Azure Virtual Network Design using Terraform
Step-00: Introduction
Azure Virtual Network Design
- We are going to design the 4-Tier Azure Virtual Network here
- Azure Virtual Network
- WebTier Subnet + WebTier Network Security Group (Ports 80, 443)
- AppTier Subnet + AppTier Network Security Group (Ports 8080, 80, 443)
- DBTier Subnet + DBTier Network Security Group (Ports 3306, 1433, 5432)
- Bastion Subnet + Bastion Network Security Group (Ports 80, 3389)
- Terraform
for_each Meta-Argument
Azure Resources created
- azurerm_resource_group
- azurerm_virtual_network
- azurerm_subnet
- azurerm_network_security_group
- azurerm_subnet_network_security_group_association
- azurerm_network_security_rule
- Terraform Settings Block
- Terraform Provider Block
- Terraform Input Variables
- Terraform Local Values Block
- Terraform Random Resource
random_string
- Terraform
for_each Meta-Argument
- Terraform
depends_on Meta-Argument
- Terraform Output Values
Step-01: c1-versions.tf
# Terraform Block
terraform {
required_version = ">= 1.0.0"
required_providers {
azurerm = {
source = "hashicorp/azurerm"
version = ">= 2.0"
}
random = {
source = "hashicorp/random"
version = ">= 3.0"
}
}
}
# Provider Block
provider "azurerm" {
features {}
}
# Generic Input Variables
# Business Division
variable "business_divsion" {
description = "Business Division in the large organization this Infrastructure belongs"
type = string
default = "sap"
}
# Environment Variable
variable "environment" {
description = "Environment Variable used as a prefix"
type = string
default = "dev"
}
# Azure Resource Group Name
variable "resource_group_name" {
description = "Resource Group Name"
type = string
default = "rg-default"
}
# Azure Resources Location
variable "resource_group_location" {
description = "Region in which Azure Resources to be created"
type = string
default = "eastus2"
}
Step-03: c3-locals.tf
# Define Local Values in Terraform
locals {
owners = var.business_divsion
environment = var.environment
resource_name_prefix = "${var.business_divsion}-${var.environment}"

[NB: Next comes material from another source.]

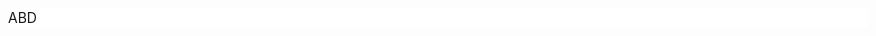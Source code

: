 
<rect x="0" y="0" width="903.1489021014422" height="546.445657779823" fill="none"></rect><g stroke-linecap="round" transform="translate(10 220.83529143718442) rotate(0 41 35.5)"><path d="M82 35.5 C82 37.35, 81.83 39.23, 81.5 41.05 C81.16 42.88, 80.65 44.71, 79.99 46.47 C79.33 48.23, 78.5 49.97, 77.53 51.62 C76.56 53.27, 75.43 54.87, 74.17 56.37 C72.91 57.86, 71.5 59.29, 69.99 60.6 C68.48 61.91, 66.83 63.13, 65.1 64.22 C63.37 65.31, 61.52 66.29, 59.61 67.13 C57.71 67.97, 55.7 68.69, 53.67 69.26 C51.64 69.83, 49.53 70.27, 47.41 70.56 C45.3 70.85, 43.14 71, 41 71 C38.86 71, 36.7 70.85, 34.59 70.56 C32.47 70.27, 30.36 69.83, 28.33 69.26 C26.3 68.69, 24.29 67.97, 22.39 67.13 C20.48 66.29, 18.63 65.31, 16.9 64.22 C15.17 63.13, 13.52 61.91, 12.01 60.6 C10.5 59.29, 9.09 57.86, 7.83 56.37 C6.57 54.87, 5.44 53.27, 4.47 51.62 C3.5 49.97, 2.67 48.23, 2.01 46.47 C1.35 44.71, 0.84 42.88, 0.5 41.05 C0.17 39.23, 0 37.35, 0 35.5 C0 33.65, 0.17 31.77, 0.5 29.95 C0.84 28.12, 1.35 26.29, 2.01 24.53 C2.67 22.77, 3.5 21.03, 4.47 19.38 C5.44 17.73, 6.57 16.13, 7.83 14.63 C9.09 13.14, 10.5 11.71, 12.01 10.4 C13.52 9.09, 15.17 7.87, 16.9 6.78 C18.63 5.69, 20.48 4.71, 22.39 3.87 C24.29 3.03, 26.3 2.31, 28.33 1.74 C30.36 1.17, 32.47 0.73, 34.59 0.44 C36.7 0.15, 38.86 0, 41 0 C43.14 0, 45.3 0.15, 47.41 0.44 C49.53 0.73, 51.64 1.17, 53.67 1.74 C55.7 2.31, 57.71 3.03, 59.61 3.87 C61.52 4.71, 63.37 5.69, 65.1 6.78 C66.83 7.87, 68.48 9.09, 69.99 10.4 C71.5 11.71, 72.91 13.14, 74.17 14.63 C75.43 16.13, 76.56 17.73, 77.53 19.38 C78.5 21.03, 79.33 22.77, 79.99 24.53 C80.65 26.29, 81.16 28.12, 81.5 29.95 C81.83 31.77, 81.92 34.57, 82 35.5 C82.08 36.43, 82.08 34.57, 82 35.5" stroke="#000" stroke-width="4" fill="none"></path></g><g transform="translate(40.18522238863625 265.91426303930984) rotate(0 9.337890625 16.100000000000023)"><text x="9.337890625" y="0" font-family="Helvetica, Segoe UI Emoji" font-size="28px" fill="#000" text-anchor="middle" style="white-space: pre;" direction="ltr" dominant-baseline="text-before-edge">A</text></g><g stroke-linecap="round" transform="translate(207.5900552879939 10) rotate(0 41 35.5)"><path d="M82 35.5 C82 37.35, 81.83 39.23, 81.5 41.05 C81.16 42.88, 80.65 44.71, 79.99 46.47 C79.33 48.23, 78.5 49.97, 77.53 51.62 C76.56 53.27, 75.43 54.87, 74.17 56.37 C72.91 57.86, 71.5 59.29, 69.99 60.6 C68.48 61.91, 66.83 63.13, 65.1 64.22 C63.37 65.31, 61.52 66.29, 59.61 67.13 C57.71 67.97, 55.7 68.69, 53.67 69.26 C51.64 69.83, 49.53 70.27, 47.41 70.56 C45.3 70.85, 43.14 71, 41 71 C38.86 71, 36.7 70.85, 34.59 70.56 C32.47 70.27, 30.36 69.83, 28.33 69.26 C26.3 68.69, 24.29 67.97, 22.39 67.13 C20.48 66.29, 18.63 65.31, 16.9 64.22 C15.17 63.13, 13.52 61.91, 12.01 60.6 C10.5 59.29, 9.09 57.86, 7.83 56.37 C6.57 54.87, 5.44 53.27, 4.47 51.62 C3.5 49.97, 2.67 48.23, 2.01 46.47 C1.35 44.71, 0.84 42.88, 0.5 41.05 C0.17 39.23, 0 37.35, 0 35.5 C0 33.65, 0.17 31.77, 0.5 29.95 C0.84 28.12, 1.35 26.29, 2.01 24.53 C2.67 22.77, 3.5 21.03, 4.47 19.38 C5.44 17.73, 6.57 16.13, 7.83 14.63 C9.09 13.14, 10.5 11.71, 12.01 10.4 C13.52 9.09, 15.17 7.87, 16.9 6.78 C18.63 5.69, 20.48 4.71, 22.39 3.87 C24.29 3.03, 26.3 2.31, 28.33 1.74 C30.36 1.17, 32.47 0.73, 34.59 0.44 C36.7 0.15, 38.86 0, 41 0 C43.14 0, 45.3 0.15, 47.41 0.44 C49.53 0.73, 51.64 1.17, 53.67 1.74 C55.7 2.31, 57.71 3.03, 59.61 3.87 C61.52 4.71, 63.37 5.69, 65.1 6.78 C66.83 7.87, 68.48 9.09, 69.99 10.4 C71.5 11.71, 72.91 13.14, 74.17 14.63 C75.43 16.13, 76.56 17.73, 77.53 19.38 C78.5 21.03, 79.33 22.77, 79.99 24.53 C80.65 26.29, 81.16 28.12, 81.5 29.95 C81.83 31.77, 81.92 34.57, 82 35.5 C82.08 36.43, 82.08 34.57, 82 35.5" stroke="#000" stroke-width="4" fill="none"></path></g><g transform="translate(237.77527767663014 55.07897160212542) rotate(0 9.337890625 16.100000000000023)"><text x="9.337890625" y="0" font-family="Helvetica, Segoe UI Emoji" font-size="28px" fill="#000" text-anchor="middle" style="white-space: pre;" direction="ltr" dominant-baseline="text-before-edge">B</text></g><g stroke-linecap="round" transform="translate(206.57148088727627 458.5839085549301) rotate(0 41 35.5)"><path d="M82 35.5 C82 37.35, 81.83 39.23, 81.5 41.05 C81.16 42.88, 80.65 44.71, 79.99 46.47 C79.33 48.23, 78.5 49.97, 77.53 51.62 C76.56 53.27, 75.43 54.87, 74.17 56.37 C72.91 57.86, 71.5 59.29, 69.99 60.6 C68.48 61.91, 66.83 63.13, 65.1 64.22 C63.37 65.31, 61.52 66.29, 59.61 67.13 C57.71 67.97, 55.7 68.69, 53.67 69.26 C51.64 69.83, 49.53 70.27, 47.41 70.56 C45.3 70.85, 43.14 71, 41 71 C38.86 71, 36.7 70.85, 34.59 70.56 C32.47 70.27, 30.36 69.83, 28.33 69.26 C26.3 68.69, 24.29 67.97, 22.39 67.13 C20.48 66.29, 18.63 65.31, 16.9 64.22 C15.17 63.13, 13.52 61.91, 12.01 60.6 C10.5 59.29, 9.09 57.86, 7.83 56.37 C6.57 54.87, 5.44 53.27, 4.47 51.62 C3.5 49.97, 2.67 48.23, 2.01 46.47 C1.35 44.71, 0.84 42.88, 0.5 41.05 C0.17 39.23, 0 37.35, 0 35.5 C0 33.65, 0.17 31.77, 0.5 29.95 C0.84 28.12, 1.35 26.29, 2.01 24.53 C2.67 22.77, 3.5 21.03, 4.47 19.38 C5.44 17.73, 6.57 16.13, 7.83 14.63 C9.09 13.14, 10.5 11.71, 12.01 10.4 C13.52 9.09, 15.17 7.87, 16.9 6.78 C18.63 5.69, 20.48 4.71, 22.39 3.87 C24.29 3.03, 26.3 2.31, 28.33 1.74 C30.36 1.17, 32.47 0.73, 34.59 0.44 C36.7 0.15, 38.86 0, 41 0 C43.14 0, 45.3 0.15, 47.41 0.44 C49.53 0.73, 51.64 1.17, 53.67 1.74 C55.7 2.31, 57.71 3.03, 59.61 3.87 C61.52 4.71, 63.37 5.69, 65.1 6.78 C66.83 7.87, 68.48 9.09, 69.99 10.4 C71.5 11.71, 72.91 13.14, 74.17 14.63 C75.43 16.13, 76.56 17.73, 77.53 19.38 C78.5 21.03, 79.33 22.77, 79.99 24.53 C80.65 26.29, 81.16 28.12, 81.5 29.95 C81.83 31.77, 81.92 34.57, 82 35.5 C82.08 36.43, 82.08 34.57, 82 35.5" stroke="#000" stroke-width="4" fill="none"></path></g><g transform="translate(235.9842423384125 503.6628801570555) rotate(0 10.1103515625 16.100000000000023)"><text x="10.1103515625" y="0" font-family="Helvetica, Segoe UI Emoji" font-size="28px" fill="#000" text-anchor="middle" style="white-space: pre;" direction="ltr" dominant-baseline="text-before-edge">D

#name = "${local.owners}-${local.environment}"
common_tags = {
owners = local.owners
environment = local.environment
}
}
Step-04: c4-random-resources.tf
# Random String Resource
resource "random_string" "myrandom" {
length = 6
upper = false
special = false
number = false
}
Step-05: c5-resource-group.tf
# Resource-1: Azure Resource Group
resource "azurerm_resource_group" "rg" {
# name = "${local.resource_name_prefix}-${var.resource_group_name}"
name = "${local.resource_name_prefix}-${var.resource_group_name}-${random_string.myrandom.id}"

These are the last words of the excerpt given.